The second compounded root word is the one that moves my heart to tears of joy and gratitude. It is the one that grows a faith in me that, in whatever circumstances I find myself in, I can grab a hold of my precious God and overcome. It is the word “yasa,” and the basic meaning of it is, to be (or make) wide, open and free. To me it personifies the idea that God’s heart’s desire is to put us in a place where we are unfettered with chains, where we are free to be ourselves, where our steps are enlarged beneath us (Psalms 18:36), where were are unconfined by legalistic restraints and find ourselves in a wide, open, and “large place”. (Psalms 18:19).
If you search deeper into the meaning of the word “yasa”, it means:
to make safe
to bring salvation to
to give victory to
This is the point in my blog where I doubt that I can capture the essence of what I want to say in words. If you are reading this, I want to encourage you to open your heart and read the above paragraph again, slowly, and ask Jesus to give you a word picture of his heart that goes beyond these mere puny characters on a page.
Do you see it? Do you see the heart of God towards you? Jesus could have had another name. His name could have meant “powerful”, because he is. It could have meant “magnificent”, because he is.
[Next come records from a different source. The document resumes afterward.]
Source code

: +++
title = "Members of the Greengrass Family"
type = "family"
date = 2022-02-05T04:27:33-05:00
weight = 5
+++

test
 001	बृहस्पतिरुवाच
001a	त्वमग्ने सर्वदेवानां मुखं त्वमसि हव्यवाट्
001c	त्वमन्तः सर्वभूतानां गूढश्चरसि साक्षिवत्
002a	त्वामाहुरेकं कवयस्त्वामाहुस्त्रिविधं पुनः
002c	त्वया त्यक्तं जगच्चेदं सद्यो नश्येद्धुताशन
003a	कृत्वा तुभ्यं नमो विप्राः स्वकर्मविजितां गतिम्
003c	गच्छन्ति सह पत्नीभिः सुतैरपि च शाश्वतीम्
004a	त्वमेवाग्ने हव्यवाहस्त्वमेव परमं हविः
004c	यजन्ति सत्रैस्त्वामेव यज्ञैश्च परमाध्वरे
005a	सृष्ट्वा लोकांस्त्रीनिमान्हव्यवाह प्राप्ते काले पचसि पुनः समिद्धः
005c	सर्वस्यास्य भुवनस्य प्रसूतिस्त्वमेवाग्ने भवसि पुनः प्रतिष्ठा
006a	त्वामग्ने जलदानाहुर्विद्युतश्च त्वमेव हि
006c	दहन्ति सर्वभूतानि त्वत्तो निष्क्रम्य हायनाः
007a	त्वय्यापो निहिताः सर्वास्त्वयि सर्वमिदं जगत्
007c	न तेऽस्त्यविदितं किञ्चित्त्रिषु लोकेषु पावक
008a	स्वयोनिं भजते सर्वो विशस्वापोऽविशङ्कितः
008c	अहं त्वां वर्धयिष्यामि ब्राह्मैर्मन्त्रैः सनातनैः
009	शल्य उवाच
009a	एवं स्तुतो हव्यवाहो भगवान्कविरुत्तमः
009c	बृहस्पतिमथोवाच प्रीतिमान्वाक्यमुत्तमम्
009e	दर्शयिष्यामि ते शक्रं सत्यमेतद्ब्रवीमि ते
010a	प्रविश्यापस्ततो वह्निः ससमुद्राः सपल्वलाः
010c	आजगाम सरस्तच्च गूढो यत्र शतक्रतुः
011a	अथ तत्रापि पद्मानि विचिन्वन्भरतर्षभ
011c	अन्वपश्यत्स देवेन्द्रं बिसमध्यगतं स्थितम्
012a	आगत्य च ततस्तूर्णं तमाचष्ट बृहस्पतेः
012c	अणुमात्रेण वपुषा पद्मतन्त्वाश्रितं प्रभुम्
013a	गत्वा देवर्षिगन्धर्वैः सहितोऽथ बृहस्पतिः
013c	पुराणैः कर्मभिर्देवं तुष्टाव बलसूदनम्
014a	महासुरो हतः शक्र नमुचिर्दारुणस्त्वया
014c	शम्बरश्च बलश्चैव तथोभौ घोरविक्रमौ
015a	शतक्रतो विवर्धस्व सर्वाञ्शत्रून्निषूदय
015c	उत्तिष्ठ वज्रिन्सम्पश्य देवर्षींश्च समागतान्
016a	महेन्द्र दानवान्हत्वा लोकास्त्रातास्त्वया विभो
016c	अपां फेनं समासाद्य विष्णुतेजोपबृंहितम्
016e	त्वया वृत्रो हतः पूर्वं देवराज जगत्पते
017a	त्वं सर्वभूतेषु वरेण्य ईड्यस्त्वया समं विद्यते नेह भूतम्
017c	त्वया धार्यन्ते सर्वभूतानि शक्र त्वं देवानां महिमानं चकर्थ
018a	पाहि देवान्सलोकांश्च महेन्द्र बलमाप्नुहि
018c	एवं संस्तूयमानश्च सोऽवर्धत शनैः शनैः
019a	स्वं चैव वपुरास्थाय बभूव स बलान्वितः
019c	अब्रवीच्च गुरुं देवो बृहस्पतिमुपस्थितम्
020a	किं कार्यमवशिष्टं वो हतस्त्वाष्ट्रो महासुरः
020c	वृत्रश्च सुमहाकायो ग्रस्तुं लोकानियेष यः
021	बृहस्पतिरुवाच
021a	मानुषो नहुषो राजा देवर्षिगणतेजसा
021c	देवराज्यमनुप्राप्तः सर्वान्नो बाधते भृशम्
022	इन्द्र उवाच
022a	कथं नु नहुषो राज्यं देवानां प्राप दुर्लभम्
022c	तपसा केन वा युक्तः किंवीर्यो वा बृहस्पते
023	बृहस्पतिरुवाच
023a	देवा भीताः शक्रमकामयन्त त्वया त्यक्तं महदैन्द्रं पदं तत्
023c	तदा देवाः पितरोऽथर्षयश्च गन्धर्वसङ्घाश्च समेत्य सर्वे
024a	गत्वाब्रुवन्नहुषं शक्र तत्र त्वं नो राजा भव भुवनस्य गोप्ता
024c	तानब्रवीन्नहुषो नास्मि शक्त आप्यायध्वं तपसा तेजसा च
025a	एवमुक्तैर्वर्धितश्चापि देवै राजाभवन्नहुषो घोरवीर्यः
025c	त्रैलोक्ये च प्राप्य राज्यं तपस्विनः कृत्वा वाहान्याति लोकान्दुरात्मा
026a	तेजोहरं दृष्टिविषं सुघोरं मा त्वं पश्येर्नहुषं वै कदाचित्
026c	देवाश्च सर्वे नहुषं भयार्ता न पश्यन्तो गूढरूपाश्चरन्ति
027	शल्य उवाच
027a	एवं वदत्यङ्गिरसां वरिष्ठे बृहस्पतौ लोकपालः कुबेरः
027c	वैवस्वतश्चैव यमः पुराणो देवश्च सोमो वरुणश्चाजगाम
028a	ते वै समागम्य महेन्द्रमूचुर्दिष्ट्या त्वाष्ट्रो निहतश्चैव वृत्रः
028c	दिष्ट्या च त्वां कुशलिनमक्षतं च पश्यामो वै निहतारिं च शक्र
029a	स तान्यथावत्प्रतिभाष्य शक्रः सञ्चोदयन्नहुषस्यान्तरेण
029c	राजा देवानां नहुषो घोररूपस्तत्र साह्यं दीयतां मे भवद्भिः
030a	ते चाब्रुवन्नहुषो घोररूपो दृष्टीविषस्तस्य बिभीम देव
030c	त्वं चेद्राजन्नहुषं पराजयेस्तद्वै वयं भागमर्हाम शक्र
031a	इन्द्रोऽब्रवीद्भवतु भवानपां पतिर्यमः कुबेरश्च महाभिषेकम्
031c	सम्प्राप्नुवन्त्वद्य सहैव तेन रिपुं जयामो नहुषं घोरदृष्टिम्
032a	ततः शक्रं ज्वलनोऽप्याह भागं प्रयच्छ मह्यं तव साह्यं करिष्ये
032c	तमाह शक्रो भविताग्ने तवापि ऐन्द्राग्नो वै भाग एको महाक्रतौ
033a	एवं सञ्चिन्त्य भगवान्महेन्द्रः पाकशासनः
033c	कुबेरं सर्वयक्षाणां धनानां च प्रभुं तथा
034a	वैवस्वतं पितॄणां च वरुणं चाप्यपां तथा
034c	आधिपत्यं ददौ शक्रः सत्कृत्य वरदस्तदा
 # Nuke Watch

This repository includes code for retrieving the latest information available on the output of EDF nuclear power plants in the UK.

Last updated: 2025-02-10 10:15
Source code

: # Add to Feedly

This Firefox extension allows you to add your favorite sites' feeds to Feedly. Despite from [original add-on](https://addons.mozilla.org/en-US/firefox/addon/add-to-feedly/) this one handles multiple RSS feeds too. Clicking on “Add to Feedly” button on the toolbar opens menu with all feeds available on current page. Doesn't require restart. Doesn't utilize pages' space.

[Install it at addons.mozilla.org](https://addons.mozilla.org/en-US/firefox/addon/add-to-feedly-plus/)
It could have meant a myriad of other things, because he is so huge and his character stretches so wide to encompass all of those things. But I want to go out on a limb and say that he is magnificent, because he is good. He is powerful because he is good. And he is good because the word “yasa” describes his heart which is beyond loving and generous and kind. He is love, (1 John 4:8) and “yasa” is the perfect outflow of that love.
In the story about Ziklag, David goes on to ask the Lord: (Sumi paraphrase) “What now, God? Shall I go after them? Will I be able to overtake them?” God answers: “Pursue them. You shall surely overtake them, and without fail recover all.”
So, as I drove in my car that day, I grabbed a hold of Jesus. And in his typically sweet fashion, Jesus whispered back to me: “I am Immanuel. God with you.” So, I am holding on to his promise that I will “without fail recover all.” I’m not there yet. I have some more crying out to do. Past experience tells me that in the end, God never fails.
One thing I do know. My troubles are blessings, because far too often they manage to do what the good times cannot. They place me in a narrow and confined place where I, a prisoner, cry out for my Jesus to come and make me wide, open and free. They make me see his face, and how infinitely good he is, and something more than trust is born in my heart. It is called adoration.